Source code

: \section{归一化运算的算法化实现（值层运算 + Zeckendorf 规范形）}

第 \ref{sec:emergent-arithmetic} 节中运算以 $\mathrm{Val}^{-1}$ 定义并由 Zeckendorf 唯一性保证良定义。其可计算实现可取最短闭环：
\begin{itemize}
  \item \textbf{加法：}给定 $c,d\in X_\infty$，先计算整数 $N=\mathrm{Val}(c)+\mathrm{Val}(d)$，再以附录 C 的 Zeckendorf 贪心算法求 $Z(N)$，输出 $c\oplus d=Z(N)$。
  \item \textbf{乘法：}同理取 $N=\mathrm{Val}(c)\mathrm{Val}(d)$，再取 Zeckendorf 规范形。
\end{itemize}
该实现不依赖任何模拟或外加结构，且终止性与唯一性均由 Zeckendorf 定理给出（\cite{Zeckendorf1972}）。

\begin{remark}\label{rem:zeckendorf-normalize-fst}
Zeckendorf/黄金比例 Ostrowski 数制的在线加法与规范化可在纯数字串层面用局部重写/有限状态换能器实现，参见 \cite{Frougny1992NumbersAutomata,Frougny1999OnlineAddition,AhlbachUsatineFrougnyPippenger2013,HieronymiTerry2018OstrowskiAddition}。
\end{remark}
* * *
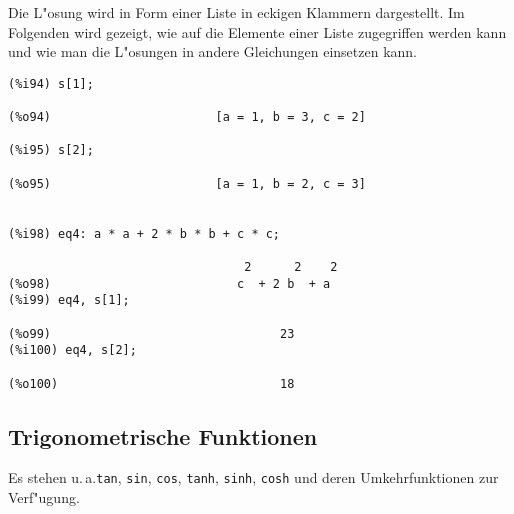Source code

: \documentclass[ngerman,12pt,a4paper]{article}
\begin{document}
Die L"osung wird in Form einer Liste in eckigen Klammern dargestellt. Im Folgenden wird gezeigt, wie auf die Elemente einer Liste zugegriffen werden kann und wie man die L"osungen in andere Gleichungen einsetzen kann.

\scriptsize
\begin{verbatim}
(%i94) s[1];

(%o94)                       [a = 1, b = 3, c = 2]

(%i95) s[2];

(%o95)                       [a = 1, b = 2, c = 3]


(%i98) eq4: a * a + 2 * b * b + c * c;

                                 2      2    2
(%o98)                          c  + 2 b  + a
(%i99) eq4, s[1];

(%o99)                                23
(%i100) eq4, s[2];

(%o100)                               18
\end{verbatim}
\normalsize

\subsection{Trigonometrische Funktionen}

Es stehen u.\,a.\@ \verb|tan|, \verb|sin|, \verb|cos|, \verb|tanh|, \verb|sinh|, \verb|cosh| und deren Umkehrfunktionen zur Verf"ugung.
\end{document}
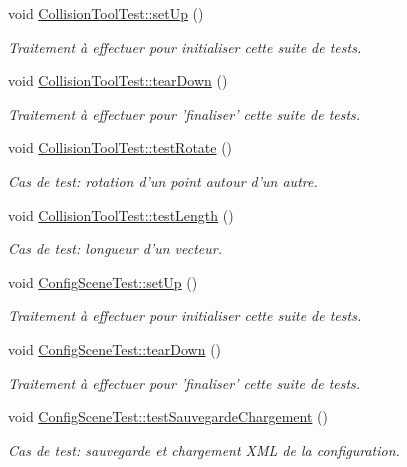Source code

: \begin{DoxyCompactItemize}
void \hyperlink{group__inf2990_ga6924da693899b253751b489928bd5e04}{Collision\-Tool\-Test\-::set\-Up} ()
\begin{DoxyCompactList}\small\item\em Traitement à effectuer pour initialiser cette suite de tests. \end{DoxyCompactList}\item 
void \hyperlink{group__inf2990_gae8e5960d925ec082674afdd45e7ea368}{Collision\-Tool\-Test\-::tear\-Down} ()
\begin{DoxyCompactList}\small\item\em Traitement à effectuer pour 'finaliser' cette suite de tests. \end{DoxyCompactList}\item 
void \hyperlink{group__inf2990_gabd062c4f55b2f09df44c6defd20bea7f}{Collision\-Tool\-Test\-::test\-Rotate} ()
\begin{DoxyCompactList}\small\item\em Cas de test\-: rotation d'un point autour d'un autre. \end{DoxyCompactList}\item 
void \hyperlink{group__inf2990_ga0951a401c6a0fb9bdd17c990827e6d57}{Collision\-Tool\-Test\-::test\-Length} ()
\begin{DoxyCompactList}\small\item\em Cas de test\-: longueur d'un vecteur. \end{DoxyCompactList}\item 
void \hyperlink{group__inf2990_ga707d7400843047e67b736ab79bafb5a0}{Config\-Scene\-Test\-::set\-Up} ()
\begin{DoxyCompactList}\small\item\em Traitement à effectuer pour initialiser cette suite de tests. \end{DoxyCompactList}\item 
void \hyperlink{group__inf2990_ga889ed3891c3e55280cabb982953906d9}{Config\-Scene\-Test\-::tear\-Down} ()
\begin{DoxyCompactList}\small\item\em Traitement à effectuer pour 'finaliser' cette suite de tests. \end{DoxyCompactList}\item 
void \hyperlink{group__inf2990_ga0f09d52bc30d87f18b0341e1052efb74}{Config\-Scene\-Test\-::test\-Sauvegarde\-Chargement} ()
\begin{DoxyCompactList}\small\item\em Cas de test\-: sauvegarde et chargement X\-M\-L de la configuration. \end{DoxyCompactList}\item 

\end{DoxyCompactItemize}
...
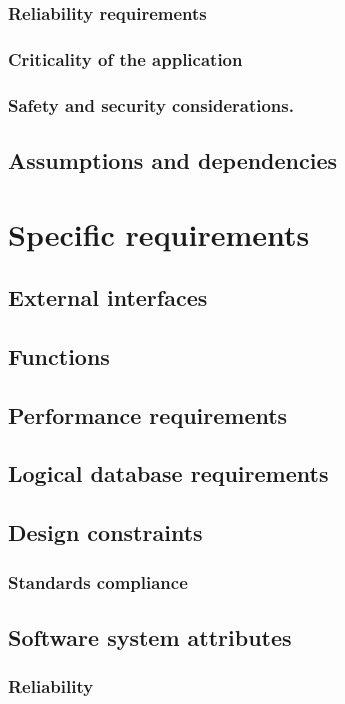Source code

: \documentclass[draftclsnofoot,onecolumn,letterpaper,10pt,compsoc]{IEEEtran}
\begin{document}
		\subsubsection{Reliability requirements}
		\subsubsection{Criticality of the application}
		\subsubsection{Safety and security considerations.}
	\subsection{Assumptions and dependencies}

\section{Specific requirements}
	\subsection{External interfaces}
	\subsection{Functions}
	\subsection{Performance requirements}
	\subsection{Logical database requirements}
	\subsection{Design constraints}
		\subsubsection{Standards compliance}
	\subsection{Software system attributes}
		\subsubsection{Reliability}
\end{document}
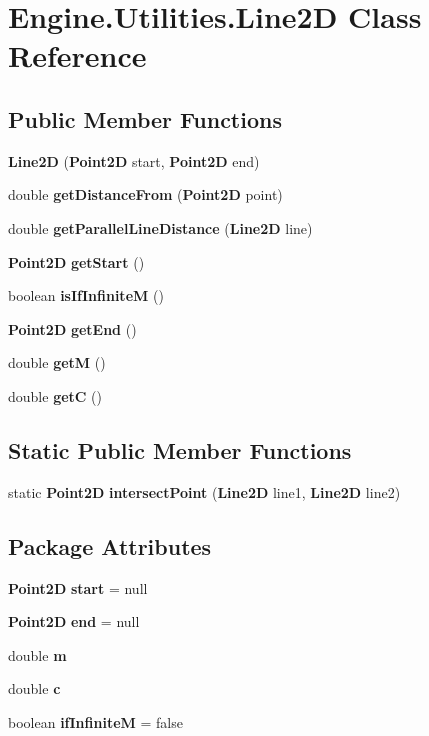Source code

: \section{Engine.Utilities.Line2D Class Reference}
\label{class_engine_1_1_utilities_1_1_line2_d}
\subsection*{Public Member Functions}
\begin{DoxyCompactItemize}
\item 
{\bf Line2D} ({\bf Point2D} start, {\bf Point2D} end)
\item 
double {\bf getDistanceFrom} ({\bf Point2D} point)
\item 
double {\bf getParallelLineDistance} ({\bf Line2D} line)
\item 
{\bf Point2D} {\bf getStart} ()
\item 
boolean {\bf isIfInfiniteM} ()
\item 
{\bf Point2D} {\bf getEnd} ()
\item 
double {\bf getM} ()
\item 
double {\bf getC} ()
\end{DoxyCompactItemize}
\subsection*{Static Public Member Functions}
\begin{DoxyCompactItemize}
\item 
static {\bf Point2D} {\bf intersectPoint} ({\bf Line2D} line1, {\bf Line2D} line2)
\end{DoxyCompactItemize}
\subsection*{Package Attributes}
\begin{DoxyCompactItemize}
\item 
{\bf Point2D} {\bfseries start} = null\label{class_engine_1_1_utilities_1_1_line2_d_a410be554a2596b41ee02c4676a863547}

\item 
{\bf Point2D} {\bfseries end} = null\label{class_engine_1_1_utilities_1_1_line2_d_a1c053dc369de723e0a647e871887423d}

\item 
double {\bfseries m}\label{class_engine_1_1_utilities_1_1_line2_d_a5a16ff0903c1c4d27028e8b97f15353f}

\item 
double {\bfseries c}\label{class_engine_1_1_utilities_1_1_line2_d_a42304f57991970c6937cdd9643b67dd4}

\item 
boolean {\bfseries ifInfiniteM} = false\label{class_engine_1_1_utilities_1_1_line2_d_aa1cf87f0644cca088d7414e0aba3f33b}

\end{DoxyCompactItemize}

# Task directions
Find the word "double" in the listing and copy each line that contains it.

# Output of the exercise
double {\bf getDistanceFrom} ({\bf Point2D} point)
double {\bf getParallelLineDistance} ({\bf Line2D} line)
double {\bf getM} ()
double {\bf getC} ()
double {\bfseries m}\label{class_engine_1_1_utilities_1_1_line2_d_a5a16ff0903c1c4d27028e8b97f15353f}
double {\bfseries c}\label{class_engine_1_1_utilities_1_1_line2_d_a42304f57991970c6937cdd9643b67dd4}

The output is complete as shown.